■ ACTIVITY
Exactly the lines from the one holding "Se iniciará la reproducción normalmente." to the end of the listing, both ends included, make up the expected answer.

• • • • • • •

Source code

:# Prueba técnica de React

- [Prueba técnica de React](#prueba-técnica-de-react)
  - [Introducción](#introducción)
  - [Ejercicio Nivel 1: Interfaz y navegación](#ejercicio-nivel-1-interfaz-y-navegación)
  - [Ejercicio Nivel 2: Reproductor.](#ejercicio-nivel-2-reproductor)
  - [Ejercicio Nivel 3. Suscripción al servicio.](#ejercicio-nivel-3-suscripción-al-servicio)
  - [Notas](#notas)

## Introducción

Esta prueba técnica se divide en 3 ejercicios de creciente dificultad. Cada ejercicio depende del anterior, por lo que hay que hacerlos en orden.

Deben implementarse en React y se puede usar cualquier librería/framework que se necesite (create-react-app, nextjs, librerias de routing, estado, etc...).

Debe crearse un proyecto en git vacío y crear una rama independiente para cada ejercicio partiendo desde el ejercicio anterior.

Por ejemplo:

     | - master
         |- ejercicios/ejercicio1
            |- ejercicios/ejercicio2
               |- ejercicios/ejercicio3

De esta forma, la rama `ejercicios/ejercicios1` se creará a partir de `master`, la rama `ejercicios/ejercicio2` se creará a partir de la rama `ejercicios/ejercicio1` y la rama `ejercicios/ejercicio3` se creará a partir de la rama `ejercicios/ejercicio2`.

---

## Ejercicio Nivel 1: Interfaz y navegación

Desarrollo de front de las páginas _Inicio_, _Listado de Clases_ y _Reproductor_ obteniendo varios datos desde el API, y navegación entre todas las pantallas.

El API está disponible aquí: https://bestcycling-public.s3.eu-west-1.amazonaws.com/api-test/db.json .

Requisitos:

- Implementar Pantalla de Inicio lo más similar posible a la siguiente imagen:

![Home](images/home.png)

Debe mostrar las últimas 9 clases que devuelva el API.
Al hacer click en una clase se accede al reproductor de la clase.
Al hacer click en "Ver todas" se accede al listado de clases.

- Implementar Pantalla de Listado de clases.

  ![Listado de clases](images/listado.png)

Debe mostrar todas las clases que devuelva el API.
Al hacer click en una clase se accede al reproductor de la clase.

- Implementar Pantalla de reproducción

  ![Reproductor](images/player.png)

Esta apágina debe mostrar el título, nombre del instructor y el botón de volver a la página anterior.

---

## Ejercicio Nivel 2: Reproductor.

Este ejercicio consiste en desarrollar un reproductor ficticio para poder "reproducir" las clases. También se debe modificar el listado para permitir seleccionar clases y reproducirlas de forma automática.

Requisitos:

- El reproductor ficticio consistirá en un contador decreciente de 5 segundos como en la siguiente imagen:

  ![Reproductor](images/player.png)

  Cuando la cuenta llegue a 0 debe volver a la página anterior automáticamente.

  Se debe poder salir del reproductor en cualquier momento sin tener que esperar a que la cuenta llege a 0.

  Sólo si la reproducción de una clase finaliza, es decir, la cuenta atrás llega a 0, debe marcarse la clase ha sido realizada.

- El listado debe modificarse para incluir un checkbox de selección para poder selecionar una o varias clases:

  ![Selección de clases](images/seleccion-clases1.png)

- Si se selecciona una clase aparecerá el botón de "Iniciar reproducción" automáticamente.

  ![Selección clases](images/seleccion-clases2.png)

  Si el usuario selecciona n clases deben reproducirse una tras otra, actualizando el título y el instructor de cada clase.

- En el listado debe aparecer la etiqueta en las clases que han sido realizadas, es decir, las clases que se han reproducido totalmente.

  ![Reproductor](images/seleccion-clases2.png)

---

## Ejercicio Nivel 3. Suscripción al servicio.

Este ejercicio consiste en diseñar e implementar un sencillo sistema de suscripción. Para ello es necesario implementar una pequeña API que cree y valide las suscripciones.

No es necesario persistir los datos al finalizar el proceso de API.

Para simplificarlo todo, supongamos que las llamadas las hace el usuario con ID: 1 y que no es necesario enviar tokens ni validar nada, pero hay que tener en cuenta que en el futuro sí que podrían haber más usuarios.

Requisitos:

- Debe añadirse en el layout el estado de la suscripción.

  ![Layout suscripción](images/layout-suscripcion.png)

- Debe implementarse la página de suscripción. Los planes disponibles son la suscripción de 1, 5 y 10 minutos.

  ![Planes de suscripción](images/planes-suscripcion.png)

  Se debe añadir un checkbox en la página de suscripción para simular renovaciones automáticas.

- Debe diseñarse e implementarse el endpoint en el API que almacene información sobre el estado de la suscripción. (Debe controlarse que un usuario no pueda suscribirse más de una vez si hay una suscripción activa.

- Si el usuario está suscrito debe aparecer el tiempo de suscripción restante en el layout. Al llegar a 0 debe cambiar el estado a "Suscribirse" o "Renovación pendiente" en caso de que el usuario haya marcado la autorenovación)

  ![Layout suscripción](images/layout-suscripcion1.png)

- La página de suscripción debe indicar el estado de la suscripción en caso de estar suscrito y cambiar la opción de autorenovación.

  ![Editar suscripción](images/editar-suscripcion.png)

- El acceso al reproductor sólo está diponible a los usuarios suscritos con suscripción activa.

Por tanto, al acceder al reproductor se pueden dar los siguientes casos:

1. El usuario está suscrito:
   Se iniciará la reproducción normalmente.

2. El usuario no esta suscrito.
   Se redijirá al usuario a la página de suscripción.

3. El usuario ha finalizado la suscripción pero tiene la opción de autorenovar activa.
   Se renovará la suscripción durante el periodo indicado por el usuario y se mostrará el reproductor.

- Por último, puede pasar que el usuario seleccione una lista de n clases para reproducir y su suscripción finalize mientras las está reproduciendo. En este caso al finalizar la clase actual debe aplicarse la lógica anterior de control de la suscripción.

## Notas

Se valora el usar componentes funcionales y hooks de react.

• • • • • • •

■ SOLVED PROBLEM
   Se iniciará la reproducción normalmente.

2. El usuario no esta suscrito.
   Se redijirá al usuario a la página de suscripción.

3. El usuario ha finalizado la suscripción pero tiene la opción de autorenovar activa.
   Se renovará la suscripción durante el periodo indicado por el usuario y se mostrará el reproductor.

- Por último, puede pasar que el usuario seleccione una lista de n clases para reproducir y su suscripción finalize mientras las está reproduciendo. En este caso al finalizar la clase actual debe aplicarse la lógica anterior de control de la suscripción.

## Notas

Se valora el usar componentes funcionales y hooks de react.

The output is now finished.